Hotter Summer & Where Does Your Food Come

Hotter Summer & Where Does Your Food Come

Hotter Summer & Where Does Your Food Come From plus Food Forethought. I'm Greg Martin with today's Northwest Report.

Where does your food come from? According to Joe Reilly of the National Agricultural Statistics Service the new Census of Ag is both a resource tool full of information, but one that can educate as well.

REILLY: From the farm operators and the farm population that does represent less than 2% of the population in this country. One of the important things in developing ag policy and processes in the future is educating the rest of the American public, not on the consumers and the individuals themselves but our legislators and those that are developing agricultural policies.

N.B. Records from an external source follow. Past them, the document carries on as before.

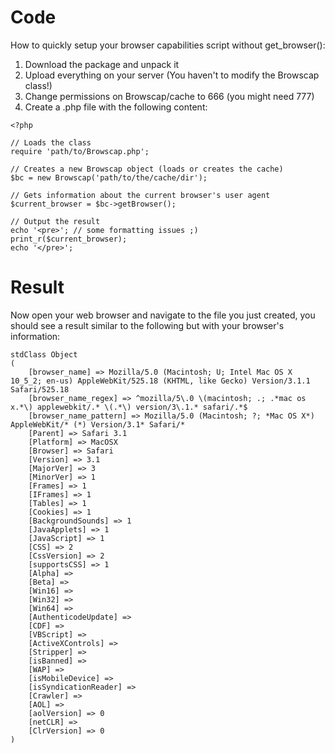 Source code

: # Code #

How to quickly setup your browser capabilities script without get\_browser():
  1. Download the package and unpack it
  1. Upload everything on your server (You haven't to modify the Browscap class!)
  1. Change permissions on Browscap/cache to 666 (you might need 777)
  1. Create a .php file with the following content:
```
<?php

// Loads the class
require 'path/to/Browscap.php';

// Creates a new Browscap object (loads or creates the cache)
$bc = new Browscap('path/to/the/cache/dir');

// Gets information about the current browser's user agent
$current_browser = $bc->getBrowser();

// Output the result
echo '<pre>'; // some formatting issues ;)
print_r($current_browser);
echo '</pre>';
```

# Result #

Now open your web browser and navigate to the file you just created, you should see a result similar to the following but with your browser's information:

```
stdClass Object
(
    [browser_name] => Mozilla/5.0 (Macintosh; U; Intel Mac OS X 10_5_2; en-us) AppleWebKit/525.18 (KHTML, like Gecko) Version/3.1.1 Safari/525.18
    [browser_name_regex] => ^mozilla/5\.0 \(macintosh; .; .*mac os x.*\) applewebkit/.* \(.*\) version/3\.1.* safari/.*$
    [browser_name_pattern] => Mozilla/5.0 (Macintosh; ?; *Mac OS X*) AppleWebKit/* (*) Version/3.1* Safari/*
    [Parent] => Safari 3.1
    [Platform] => MacOSX
    [Browser] => Safari
    [Version] => 3.1
    [MajorVer] => 3
    [MinorVer] => 1
    [Frames] => 1
    [IFrames] => 1
    [Tables] => 1
    [Cookies] => 1
    [BackgroundSounds] => 1
    [JavaApplets] => 1
    [JavaScript] => 1
    [CSS] => 2
    [CssVersion] => 2
    [supportsCSS] => 1
    [Alpha] => 
    [Beta] => 
    [Win16] => 
    [Win32] => 
    [Win64] => 
    [AuthenticodeUpdate] => 
    [CDF] => 
    [VBScript] => 
    [ActiveXControls] => 
    [Stripper] => 
    [isBanned] => 
    [WAP] => 
    [isMobileDevice] => 
    [isSyndicationReader] => 
    [Crawler] => 
    [AOL] => 
    [aolVersion] => 0
    [netCLR] => 
    [ClrVersion] => 0
)
``` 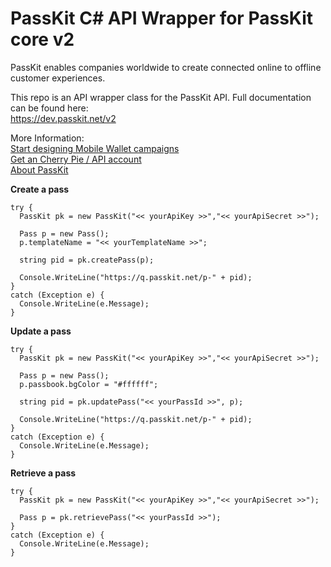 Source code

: # PassKit C# API Wrapper for PassKit core v2

PassKit enables companies worldwide to create connected online to offline customer experiences.

This repo is an API wrapper class for the PassKit API. Full documentation can be found here:<br/>
<a href="https://dev.passkit.net/v2">https://dev.passkit.net/v2</a>

More Information:<br/>
<a href="https://passkit.com/cherrypie/">Start designing Mobile Wallet campaigns</a><br/>
<a href="https://cherrypie.passkit.net">Get an Cherry Pie / API account</a><br/>
<a href="https://passkit.com">About PassKit</a><br/>

**Create a pass**

```
try {
  PassKit pk = new PassKit("<< yourApiKey >>","<< yourApiSecret >>");

  Pass p = new Pass();
  p.templateName = "<< yourTemplateName >>";
  
  string pid = pk.createPass(p);
  
  Console.WriteLine("https://q.passkit.net/p-" + pid);
} 
catch (Exception e) {
  Console.WriteLine(e.Message);
}
```

**Update a pass**

```
try {
  PassKit pk = new PassKit("<< yourApiKey >>","<< yourApiSecret >>");
  
  Pass p = new Pass();
  p.passbook.bgColor = "#ffffff";
  
  string pid = pk.updatePass("<< yourPassId >>", p);
  
  Console.WriteLine("https://q.passkit.net/p-" + pid);
}
catch (Exception e) {
  Console.WriteLine(e.Message);
}
```

**Retrieve a pass**

```
try {
  PassKit pk = new PassKit("<< yourApiKey >>","<< yourApiSecret >>");
  
  Pass p = pk.retrievePass("<< yourPassId >>");
}
catch (Exception e) {
  Console.WriteLine(e.Message);
}
``` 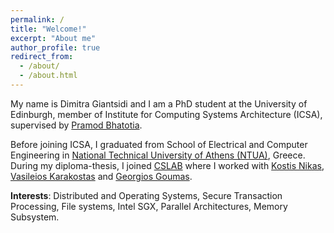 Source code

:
 ```yaml
---
permalink: /
title: "Welcome!"
excerpt: "About me"
author_profile: true
redirect_from: 
  - /about/
  - /about.html
--- 
```


My name is Dimitra Giantsidi and I am a PhD student at the University of Edinburgh, member of Institute for Computing Systems Architecture (ICSA), supervised by [Pramod Bhatotia](http://homepages.inf.ed.ac.uk/pbhatoti/). 

Before joining ICSA, I graduated from School of Electrical and Computer Engineering in [National Technical University of Athens (NTUA)](https://www.ntua.gr/en/), Greece. During my diploma-thesis, I joined [CSLAB](http://research.cslab.ece.ntua.gr/) where I worked with [Kostis Nikas](http://www.cslab.ntua.gr/~knikas/), [Vasileios Karakostas](http://www.cslab.ece.ntua.gr/~vkarakos/) and [Georgios Goumas](http://www.cslab.ntua.gr/~goumas/). 

**Interests**: Distributed and Operating Systems, Secure Transaction Processing, File systems, Intel SGX, Parallel Architectures, Memory Subsystem.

Some folks in the midwest had to contend with snow over the Mother's Day weekend. Yes, snow. Fortunately that was not the case here in the Pacific Northwest and if the forecasters are correct an El Nino weather pattern could bring a hotter and more humid summer. That could also mean more thunderstorms with increased lightning due to the humidity. But one meteorologist says that doesn't necessarily mean more rain. Interesting. El Nino patterns usually drive the warmer, milder winter weather but a gradual warming of the waters off the northwest coast could drive the hotter and more humid conditions this summer.

Now with today's Food Forethought, here's Lacy Gray.

Now that Vermont's Governor has officially signed into law a bill that will require the labeling of all foods containing ingredients from genetically modified crops by July 2016 litigation battles will more than likely follow. That's why the bill also comes with a built in legal defense fund. Other states have passed bills requiring GMO labeling but have put them on hold until other states pass similar labeling laws. According to the Center For Food Safety 34 state bills have introduced GMO labeling bills this year. In fact, the same day Vermont's Governor was signing the GMO labeling bill for his state the Oregon Supreme Court announced that it has certified a proposed 2014 ballot initiative on GMO labeling, which means that the Oregon Right to Know group will soon be pounding the streets gathering signatures to be able to qualify the initiative for the November ballot. Their deadline for collecting the needed 87,313 signatures is July 3. Another interesting twist to all this is the increasing conflict over organic labeling versus non-GMO labeling, but that's another Food Forethought all together.

Thanks Lacy. That's today's Northwest Report. I'm Greg Martin on the Ag Information Network.